* Instructions to follow
Bring together every line in the data that includes "configureren".

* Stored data
# # # # # # #
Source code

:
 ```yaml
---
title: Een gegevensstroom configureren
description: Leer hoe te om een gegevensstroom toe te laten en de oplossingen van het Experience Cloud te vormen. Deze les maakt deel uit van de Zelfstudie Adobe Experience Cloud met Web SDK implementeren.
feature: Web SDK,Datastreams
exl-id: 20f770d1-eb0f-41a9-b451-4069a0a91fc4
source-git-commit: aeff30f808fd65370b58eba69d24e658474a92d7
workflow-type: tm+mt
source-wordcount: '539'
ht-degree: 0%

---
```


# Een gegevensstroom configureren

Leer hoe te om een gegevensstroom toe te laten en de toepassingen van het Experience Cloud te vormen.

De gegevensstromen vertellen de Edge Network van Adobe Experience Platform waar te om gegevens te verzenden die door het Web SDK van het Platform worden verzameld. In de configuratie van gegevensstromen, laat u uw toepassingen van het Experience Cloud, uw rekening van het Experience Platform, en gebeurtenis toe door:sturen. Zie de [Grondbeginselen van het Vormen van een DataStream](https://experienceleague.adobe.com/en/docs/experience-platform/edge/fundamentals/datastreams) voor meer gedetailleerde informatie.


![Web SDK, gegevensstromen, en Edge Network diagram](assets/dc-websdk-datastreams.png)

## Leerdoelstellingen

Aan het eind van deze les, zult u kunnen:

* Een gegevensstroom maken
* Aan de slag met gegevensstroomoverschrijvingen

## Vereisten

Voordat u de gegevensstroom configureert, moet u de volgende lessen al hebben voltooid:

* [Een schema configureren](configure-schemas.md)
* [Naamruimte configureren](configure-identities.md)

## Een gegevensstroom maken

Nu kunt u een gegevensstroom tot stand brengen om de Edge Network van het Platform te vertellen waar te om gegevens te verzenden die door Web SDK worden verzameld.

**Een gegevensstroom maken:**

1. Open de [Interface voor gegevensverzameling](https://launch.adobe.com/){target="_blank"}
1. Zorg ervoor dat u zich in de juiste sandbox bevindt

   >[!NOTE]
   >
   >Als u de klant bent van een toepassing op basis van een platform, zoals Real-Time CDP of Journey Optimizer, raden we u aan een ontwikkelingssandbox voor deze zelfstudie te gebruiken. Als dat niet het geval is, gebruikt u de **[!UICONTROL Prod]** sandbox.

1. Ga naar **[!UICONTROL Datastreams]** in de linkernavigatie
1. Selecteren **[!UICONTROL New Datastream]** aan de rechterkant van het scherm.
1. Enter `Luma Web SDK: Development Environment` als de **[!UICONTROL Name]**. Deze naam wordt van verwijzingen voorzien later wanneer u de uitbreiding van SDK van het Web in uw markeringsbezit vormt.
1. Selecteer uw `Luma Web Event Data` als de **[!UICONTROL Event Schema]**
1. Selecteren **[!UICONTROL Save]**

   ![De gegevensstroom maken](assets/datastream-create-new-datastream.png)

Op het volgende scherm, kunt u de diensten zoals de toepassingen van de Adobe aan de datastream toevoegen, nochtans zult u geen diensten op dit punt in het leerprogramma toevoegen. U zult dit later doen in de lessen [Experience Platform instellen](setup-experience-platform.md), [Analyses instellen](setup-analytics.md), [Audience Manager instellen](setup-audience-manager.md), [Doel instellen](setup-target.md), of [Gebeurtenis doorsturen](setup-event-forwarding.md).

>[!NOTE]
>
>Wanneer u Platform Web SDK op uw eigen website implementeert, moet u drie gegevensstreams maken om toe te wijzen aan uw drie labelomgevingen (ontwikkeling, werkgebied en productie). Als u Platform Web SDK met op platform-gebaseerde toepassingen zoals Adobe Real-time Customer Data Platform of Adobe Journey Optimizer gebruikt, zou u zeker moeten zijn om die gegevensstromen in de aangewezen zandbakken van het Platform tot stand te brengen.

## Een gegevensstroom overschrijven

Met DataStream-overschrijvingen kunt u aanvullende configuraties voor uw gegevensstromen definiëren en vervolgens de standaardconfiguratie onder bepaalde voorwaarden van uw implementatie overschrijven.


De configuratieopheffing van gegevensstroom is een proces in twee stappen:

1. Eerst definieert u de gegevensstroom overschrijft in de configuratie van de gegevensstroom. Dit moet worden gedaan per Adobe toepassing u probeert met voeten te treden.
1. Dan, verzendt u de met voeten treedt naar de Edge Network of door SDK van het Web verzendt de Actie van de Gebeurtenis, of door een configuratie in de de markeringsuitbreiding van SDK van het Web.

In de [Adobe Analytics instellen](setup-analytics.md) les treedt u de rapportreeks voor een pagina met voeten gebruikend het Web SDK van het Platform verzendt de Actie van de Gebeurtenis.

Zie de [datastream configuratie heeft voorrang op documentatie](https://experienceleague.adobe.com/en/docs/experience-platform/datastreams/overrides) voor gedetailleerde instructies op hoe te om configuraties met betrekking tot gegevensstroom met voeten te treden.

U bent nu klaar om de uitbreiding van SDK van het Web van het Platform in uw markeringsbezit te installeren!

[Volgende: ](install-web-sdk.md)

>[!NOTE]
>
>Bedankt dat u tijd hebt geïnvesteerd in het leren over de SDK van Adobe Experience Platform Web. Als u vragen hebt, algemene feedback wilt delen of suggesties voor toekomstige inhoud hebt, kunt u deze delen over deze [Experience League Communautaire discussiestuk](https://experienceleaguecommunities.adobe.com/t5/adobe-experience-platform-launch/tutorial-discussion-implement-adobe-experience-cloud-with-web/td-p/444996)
# # # # # # #
* Task result
title: Een gegevensstroom configureren
# Een gegevensstroom configureren
* [Een schema configureren](configure-schemas.md)
* [Naamruimte configureren](configure-identities.md)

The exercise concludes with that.